> Exercise input:
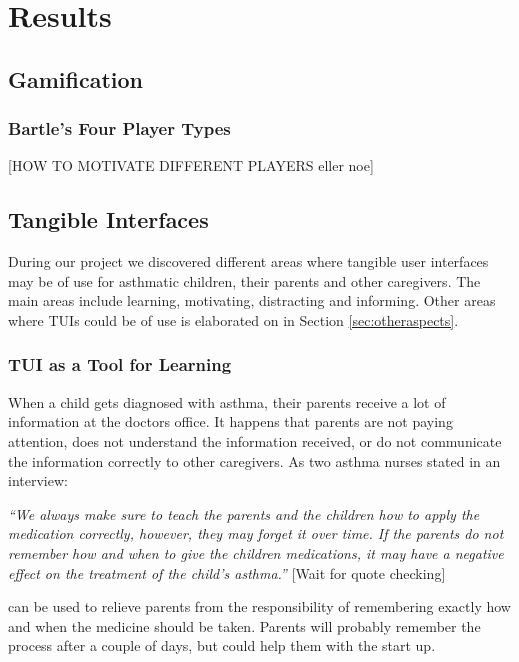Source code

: \chapter{Results}
\label{chp:results}

\section{Gamification}
\label{sec:gamificationresults}



\subsection{Bartle's Four Player Types}
[HOW TO MOTIVATE DIFFERENT PLAYERS eller noe]

\section{Tangible Interfaces}
\label{sec:resultstui}
During our project we discovered different areas where tangible user interfaces may be of use for asthmatic children, their parents and other caregivers. The main areas include learning, motivating, distracting and informing. Other areas where TUIs could be of use is elaborated on in Section \ref{sec:otheraspects}.


\subsection{TUI as a Tool for Learning}

When a child gets diagnosed with asthma, their parents receive a lot of information at the doctors office. It happens that parents are not paying attention, does not understand the information received, or do not communicate the information correctly to other caregivers. As two asthma nurses stated in an interview: 

\textit{``We always make sure to teach the parents and the children how to apply the medication correctly, however, they may forget it over time. If the parents do not remember how and when to give the children medications, it may have a negative effect on the treatment of the child's asthma.''}
[Wait for quote checking]

\buddy{} can be used to relieve parents from the responsibility of remembering exactly how and when the medicine should be taken. Parents will probably remember the process after a couple of days, but \buddy{} could help them with the start up.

> Work instruction: Copy out all lines of the listing above that include "subsection".

> Exercise answer:
\subsection{Bartle's Four Player Types}
\subsection{TUI as a Tool for Learning}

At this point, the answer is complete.